📚 Newsletter on Secure Coding and Web Security

The Secure Cookie is meant to help you write safer code, ship secure applications with less frustration, and expand your skills as a security-aware developer. Expect deep dives into OWASP guidelines, coding safeguards, secure architecture designs, and web security tips.

Everything you learn here can be put into practice on tablab.io—the platform I built with passion to offer secure coding hands-on labs for developers who are serious about their craft.

Hi Everyone,

Welcome to the 2nd drop of the Secure Cookie newsletter.

File name sanitization is a crucial process in applications handling file uploads to ensure user-provided names are both safe and compatible with the systems where they will be stored or processed. It involves validating and modifying the original names of uploaded files to prevent security threats or operational failures that could compromise system integrity.

How Attackers Exploit File Names

At first glance, a file name looks harmless. But to an attacker, it’s an opportunity. Because many applications don’t treat them as untrusted input, they can be abused in clever — and dangerous — ways.

Injection payloads

The risk can come not from the file itself but the way the name is processed. If an application fails to sanitize properly, malicious strings in file names can trigger existing vulnerabilities:

• sleep(20)-- -.jpg → can lead to SQL injection if the file name is concatenated unsafely into a SQL query without proper escaping or parameterization.

• <svg onload=alert("XSS")>.jpg → can lead to Cross-Site Scripting (XSS) when the file name is reflected into a web page (HTML, attribute, or JS context) without proper encoding, or when user-supplied SVG content is served/executed in the browser.

• ; sleep 20;.jpg → can lead to OS Command injection if the file name is passed by concatenation into a shell or system API.

Enumeration leaks

When uploaded files are renamed poorly, attackers can predict or brute-force file names and access other users’ content.
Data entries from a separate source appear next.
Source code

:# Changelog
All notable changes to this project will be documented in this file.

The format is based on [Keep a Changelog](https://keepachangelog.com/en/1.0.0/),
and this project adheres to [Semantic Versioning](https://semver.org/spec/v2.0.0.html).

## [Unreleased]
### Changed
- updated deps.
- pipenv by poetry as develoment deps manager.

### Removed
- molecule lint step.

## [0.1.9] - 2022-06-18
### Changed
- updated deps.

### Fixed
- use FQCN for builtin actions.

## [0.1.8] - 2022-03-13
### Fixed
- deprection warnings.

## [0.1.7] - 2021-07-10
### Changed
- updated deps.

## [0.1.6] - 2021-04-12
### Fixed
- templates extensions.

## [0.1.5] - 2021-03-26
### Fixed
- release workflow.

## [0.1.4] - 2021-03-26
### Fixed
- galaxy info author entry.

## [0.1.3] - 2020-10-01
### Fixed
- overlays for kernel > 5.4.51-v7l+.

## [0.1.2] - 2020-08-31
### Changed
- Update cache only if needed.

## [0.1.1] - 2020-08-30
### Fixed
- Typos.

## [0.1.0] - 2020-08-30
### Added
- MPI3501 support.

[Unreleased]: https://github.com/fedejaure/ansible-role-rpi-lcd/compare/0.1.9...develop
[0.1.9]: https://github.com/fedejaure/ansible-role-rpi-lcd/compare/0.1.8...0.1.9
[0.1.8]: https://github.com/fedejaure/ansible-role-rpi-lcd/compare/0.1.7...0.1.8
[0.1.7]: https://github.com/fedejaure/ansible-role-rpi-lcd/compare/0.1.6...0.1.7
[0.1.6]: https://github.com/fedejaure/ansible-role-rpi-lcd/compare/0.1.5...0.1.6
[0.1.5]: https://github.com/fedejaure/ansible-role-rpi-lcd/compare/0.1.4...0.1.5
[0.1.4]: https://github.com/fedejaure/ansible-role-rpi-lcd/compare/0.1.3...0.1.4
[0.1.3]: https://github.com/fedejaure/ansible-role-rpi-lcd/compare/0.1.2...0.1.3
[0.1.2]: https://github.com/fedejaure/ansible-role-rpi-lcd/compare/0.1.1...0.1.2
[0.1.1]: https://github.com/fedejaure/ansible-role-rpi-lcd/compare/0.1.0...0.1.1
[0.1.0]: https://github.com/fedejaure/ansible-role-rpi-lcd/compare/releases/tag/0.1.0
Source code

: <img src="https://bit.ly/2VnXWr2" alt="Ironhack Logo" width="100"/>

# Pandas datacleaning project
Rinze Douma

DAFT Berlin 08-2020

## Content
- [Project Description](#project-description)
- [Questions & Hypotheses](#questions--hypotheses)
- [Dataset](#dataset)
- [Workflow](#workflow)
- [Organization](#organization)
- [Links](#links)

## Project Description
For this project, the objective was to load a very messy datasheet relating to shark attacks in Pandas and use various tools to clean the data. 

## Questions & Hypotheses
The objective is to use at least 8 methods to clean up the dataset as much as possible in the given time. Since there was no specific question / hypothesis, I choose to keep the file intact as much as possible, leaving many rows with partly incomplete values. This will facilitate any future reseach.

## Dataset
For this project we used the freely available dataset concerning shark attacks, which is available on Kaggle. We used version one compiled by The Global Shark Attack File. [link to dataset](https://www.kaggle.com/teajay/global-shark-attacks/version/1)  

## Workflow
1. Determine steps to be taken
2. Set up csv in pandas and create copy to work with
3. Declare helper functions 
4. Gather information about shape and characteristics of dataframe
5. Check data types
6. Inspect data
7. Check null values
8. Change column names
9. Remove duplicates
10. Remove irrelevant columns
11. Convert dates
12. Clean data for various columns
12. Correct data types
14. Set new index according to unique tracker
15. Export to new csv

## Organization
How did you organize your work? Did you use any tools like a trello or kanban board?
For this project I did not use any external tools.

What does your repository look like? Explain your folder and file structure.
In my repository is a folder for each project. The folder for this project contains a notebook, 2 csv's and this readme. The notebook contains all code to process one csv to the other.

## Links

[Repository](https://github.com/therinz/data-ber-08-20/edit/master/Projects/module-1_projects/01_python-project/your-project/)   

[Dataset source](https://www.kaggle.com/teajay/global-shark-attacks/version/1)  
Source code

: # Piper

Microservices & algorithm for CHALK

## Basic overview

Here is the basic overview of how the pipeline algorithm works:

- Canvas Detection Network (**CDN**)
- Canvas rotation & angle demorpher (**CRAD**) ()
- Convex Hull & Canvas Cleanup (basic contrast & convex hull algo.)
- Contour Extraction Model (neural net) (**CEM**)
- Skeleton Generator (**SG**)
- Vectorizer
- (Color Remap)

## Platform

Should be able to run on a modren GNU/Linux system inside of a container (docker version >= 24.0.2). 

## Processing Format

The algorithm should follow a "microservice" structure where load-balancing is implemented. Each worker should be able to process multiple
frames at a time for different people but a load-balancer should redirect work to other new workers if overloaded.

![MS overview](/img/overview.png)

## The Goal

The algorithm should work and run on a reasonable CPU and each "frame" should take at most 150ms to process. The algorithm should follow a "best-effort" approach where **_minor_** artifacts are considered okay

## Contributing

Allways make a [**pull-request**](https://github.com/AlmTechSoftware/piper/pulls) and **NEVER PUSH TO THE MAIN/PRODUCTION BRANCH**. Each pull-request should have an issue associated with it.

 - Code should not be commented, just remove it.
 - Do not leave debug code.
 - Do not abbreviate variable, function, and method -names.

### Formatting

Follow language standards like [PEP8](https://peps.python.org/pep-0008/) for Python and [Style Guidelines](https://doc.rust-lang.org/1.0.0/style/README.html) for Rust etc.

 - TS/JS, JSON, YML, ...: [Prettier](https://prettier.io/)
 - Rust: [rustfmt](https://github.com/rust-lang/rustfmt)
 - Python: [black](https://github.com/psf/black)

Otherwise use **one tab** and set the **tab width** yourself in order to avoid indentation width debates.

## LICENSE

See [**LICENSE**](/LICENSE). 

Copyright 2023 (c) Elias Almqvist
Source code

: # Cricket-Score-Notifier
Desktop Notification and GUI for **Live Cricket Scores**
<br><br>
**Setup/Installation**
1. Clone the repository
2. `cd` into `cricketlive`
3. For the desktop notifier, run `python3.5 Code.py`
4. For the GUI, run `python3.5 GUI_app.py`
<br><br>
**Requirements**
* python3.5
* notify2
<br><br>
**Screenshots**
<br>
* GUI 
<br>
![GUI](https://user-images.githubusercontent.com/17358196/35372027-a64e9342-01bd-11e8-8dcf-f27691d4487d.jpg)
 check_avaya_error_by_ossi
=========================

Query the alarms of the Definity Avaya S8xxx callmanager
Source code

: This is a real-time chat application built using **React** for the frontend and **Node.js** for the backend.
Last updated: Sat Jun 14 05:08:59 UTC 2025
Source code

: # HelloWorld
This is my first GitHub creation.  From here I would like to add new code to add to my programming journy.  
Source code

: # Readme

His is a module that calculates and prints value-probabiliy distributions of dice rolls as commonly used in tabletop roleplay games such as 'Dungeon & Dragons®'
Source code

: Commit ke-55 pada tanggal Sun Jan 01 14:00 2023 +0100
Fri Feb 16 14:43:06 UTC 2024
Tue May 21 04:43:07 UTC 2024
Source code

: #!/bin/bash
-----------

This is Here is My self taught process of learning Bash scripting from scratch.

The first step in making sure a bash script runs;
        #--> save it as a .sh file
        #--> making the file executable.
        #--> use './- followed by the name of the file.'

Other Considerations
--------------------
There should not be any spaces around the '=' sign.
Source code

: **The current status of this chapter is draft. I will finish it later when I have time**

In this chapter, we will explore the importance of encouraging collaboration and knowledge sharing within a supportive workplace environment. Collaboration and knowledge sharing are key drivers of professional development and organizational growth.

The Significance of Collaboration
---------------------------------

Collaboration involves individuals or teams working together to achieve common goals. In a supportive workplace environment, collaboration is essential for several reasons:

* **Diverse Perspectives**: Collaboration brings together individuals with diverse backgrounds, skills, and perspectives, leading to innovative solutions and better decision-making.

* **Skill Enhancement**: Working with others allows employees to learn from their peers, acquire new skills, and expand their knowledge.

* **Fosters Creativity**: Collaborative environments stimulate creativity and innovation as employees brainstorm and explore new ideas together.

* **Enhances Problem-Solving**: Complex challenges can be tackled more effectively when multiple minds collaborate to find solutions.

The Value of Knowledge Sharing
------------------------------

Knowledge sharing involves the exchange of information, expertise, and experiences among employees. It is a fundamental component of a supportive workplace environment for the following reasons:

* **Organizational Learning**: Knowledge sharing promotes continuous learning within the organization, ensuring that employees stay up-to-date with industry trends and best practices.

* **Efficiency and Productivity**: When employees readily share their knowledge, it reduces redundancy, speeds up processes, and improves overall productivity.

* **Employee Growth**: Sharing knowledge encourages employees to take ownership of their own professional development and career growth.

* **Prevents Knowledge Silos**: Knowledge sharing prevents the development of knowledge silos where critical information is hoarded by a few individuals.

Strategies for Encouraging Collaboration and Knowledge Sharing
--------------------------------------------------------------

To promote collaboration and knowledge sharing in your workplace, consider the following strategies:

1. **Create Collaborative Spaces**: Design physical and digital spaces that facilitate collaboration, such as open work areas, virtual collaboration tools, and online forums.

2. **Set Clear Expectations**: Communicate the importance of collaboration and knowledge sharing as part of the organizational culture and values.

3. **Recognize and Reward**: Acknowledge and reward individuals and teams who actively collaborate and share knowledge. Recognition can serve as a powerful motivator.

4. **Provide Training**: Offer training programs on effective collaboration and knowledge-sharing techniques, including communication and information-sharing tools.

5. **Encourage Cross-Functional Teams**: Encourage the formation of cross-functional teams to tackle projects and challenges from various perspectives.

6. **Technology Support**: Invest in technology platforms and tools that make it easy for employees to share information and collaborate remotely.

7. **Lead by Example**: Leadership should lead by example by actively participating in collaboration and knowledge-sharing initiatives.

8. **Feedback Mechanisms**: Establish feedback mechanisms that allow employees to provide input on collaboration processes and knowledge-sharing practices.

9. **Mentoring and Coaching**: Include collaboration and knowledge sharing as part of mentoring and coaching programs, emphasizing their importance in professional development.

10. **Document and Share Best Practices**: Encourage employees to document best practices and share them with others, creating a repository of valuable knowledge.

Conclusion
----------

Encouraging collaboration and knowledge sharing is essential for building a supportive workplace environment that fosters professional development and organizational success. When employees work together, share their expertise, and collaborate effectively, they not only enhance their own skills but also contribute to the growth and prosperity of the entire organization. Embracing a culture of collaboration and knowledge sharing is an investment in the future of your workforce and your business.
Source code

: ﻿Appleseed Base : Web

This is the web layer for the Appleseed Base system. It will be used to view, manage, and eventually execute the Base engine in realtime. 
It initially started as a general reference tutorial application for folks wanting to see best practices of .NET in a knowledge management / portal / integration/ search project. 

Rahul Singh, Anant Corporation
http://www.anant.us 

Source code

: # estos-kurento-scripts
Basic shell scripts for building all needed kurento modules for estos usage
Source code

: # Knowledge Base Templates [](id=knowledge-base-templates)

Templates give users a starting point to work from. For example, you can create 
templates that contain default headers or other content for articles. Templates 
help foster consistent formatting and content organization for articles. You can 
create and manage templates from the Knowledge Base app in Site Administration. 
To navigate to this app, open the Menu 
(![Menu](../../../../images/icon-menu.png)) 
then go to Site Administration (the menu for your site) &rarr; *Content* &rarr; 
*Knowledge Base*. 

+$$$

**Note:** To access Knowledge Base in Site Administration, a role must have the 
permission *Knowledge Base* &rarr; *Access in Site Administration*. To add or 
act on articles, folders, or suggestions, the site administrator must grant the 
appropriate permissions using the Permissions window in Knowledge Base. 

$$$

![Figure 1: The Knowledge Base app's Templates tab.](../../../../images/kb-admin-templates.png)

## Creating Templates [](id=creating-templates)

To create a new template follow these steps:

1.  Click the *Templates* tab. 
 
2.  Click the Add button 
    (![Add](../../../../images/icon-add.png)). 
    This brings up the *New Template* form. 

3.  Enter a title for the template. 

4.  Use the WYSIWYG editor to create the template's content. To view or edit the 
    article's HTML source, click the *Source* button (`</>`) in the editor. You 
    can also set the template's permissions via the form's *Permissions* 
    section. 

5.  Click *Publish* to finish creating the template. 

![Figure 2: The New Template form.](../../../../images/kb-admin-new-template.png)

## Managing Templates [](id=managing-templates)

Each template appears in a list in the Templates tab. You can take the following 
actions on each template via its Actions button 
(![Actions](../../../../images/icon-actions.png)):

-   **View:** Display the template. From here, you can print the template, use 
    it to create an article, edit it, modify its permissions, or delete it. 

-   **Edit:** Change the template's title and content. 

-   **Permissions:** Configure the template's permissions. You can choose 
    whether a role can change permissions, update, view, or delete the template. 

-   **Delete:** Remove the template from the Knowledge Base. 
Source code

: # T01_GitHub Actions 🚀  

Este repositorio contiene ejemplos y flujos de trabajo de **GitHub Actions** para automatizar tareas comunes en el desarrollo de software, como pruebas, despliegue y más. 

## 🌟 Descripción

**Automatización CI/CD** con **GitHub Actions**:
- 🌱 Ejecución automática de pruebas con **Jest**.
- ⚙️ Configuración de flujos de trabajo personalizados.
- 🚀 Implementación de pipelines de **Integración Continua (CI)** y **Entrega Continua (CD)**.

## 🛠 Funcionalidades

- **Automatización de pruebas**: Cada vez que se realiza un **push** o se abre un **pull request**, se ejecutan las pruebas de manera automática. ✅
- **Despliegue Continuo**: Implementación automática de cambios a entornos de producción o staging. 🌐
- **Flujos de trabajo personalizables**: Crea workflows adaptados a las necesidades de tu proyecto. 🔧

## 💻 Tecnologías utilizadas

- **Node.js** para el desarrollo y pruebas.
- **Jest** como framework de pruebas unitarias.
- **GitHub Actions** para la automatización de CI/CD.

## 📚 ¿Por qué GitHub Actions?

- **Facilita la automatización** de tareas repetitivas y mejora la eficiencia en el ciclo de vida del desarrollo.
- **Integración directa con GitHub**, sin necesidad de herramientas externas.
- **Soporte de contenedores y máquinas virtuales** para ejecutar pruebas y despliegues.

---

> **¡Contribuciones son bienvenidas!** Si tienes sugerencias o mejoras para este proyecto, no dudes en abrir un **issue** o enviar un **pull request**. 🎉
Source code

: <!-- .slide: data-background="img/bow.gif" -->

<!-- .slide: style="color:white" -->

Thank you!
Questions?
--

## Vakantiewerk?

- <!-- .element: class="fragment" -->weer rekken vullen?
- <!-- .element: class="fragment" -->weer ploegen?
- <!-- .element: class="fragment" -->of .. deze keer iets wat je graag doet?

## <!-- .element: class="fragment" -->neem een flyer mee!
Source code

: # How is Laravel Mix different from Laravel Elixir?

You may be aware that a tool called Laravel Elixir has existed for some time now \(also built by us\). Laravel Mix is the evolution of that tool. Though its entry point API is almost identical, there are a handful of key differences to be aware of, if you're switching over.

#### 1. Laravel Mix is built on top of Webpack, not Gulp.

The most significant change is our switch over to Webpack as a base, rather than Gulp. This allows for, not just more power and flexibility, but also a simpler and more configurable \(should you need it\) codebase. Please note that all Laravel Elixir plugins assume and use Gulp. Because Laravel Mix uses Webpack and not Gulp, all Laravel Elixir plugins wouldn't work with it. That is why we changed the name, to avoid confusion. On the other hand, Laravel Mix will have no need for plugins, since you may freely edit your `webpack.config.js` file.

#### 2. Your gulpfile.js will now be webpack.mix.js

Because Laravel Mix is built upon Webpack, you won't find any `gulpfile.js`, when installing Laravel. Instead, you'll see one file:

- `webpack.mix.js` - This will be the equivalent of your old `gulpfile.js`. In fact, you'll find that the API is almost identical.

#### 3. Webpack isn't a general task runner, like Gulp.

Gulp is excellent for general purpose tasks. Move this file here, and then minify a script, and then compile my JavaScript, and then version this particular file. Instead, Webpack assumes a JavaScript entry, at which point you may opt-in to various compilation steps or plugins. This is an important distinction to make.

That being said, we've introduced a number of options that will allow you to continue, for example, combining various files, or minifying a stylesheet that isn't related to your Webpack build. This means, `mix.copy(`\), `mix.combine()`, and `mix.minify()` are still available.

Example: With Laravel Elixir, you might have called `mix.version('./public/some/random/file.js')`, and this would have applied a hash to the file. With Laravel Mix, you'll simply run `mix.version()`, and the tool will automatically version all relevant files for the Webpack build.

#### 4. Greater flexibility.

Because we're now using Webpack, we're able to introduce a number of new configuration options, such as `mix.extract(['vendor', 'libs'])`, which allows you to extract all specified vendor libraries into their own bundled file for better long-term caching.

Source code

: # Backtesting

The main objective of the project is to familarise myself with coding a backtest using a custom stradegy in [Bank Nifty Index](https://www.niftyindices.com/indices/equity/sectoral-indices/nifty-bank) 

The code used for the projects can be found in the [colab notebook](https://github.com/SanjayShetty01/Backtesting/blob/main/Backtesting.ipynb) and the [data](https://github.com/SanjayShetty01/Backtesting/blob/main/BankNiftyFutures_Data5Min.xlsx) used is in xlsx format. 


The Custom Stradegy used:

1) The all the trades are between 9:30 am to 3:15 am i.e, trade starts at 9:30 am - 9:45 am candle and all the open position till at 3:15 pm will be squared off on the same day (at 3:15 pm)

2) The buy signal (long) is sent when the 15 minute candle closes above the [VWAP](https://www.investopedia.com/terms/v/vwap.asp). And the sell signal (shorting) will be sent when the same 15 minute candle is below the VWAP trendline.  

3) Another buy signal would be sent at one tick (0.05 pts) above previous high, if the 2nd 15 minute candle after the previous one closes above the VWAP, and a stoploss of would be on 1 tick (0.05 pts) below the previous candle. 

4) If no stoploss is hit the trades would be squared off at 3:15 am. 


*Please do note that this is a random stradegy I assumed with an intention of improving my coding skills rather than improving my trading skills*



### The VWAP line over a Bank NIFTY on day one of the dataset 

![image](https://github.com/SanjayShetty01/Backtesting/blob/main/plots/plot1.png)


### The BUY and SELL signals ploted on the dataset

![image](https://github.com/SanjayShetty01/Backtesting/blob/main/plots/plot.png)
For instance, if an application simply appends a counter to duplicates:

• First upload: profile.jpg → stored as profile.jpg.

• Second upload: profile.jpg → stored as profile_2.jpg.

• Third upload: profile.jpg → stored as profile_3.jpg.

An attacker could guess profile_2.jpg, profile_3.jpg, etc., and retrieve private files from other users.

Extension tricks and truncation

Some systems enforce file name length limits, and mishandling them can introduce vulnerabilities. On Linux, where file names are limited to 255 bytes, a crafted example could be:

aaaa...[very long string]...php.png

This may bypass a code-based filter yet still be interpreted as PHP if application logic trims or slices names improperly, for example, by truncating the trailing .png to prevent exceeding the length limit.

Path traversal

By sneaking in ../ sequences, attackers can climb outside the intended upload directory and place files where they don’t belong:

../../../../var/www/html/index.php

This could overwrite the main application file with malicious content.

As seen, file names may appear harmless, but neglecting to verify them becomes a security risk.

The code snippet below shows an insecure file upload using multer in an Express app where the user’s original file name is used without validation:

const multer = require("multer");

const storage = multer.diskStorage({
  filename: (req, file, cb) => {
    cb(null, file.originalname); // Using file name provided by the user
  }
});

This pattern exposes the application to path traversal, injection attacks, hidden or double-extension files, accidental overwrites and cross-platform naming collisions.

Best Secure File Name Practices

As a developer, whenever possible, you need to generate unique and random file names (e.g., UUIDs or GUIDs) instead of relying on user-provided names. This solves both operational errors caused by duplicate names and security vulnerabilities tied to user-controlled file names.

If business requirements make this approach unfeasible, then apply these safeguards:

• Enforce a maximum file name length.

• Restrict allowed characters (e.g., A-Z, a-z, 0-9, -, _, and .).

• Avoid hidden files and trailing periods or spaces (e.g., .htaccess).

• Block reserved names in Windows and Linux.

• Handle file names as case-insensitive.

Use Unique and Random File Names

Assigning random and unique names to uploaded files prevents file name collisions, mitigates path traversal attacks, hides original names that could reveal sensitive data, blocks injection attempts, and protects against file enumeration.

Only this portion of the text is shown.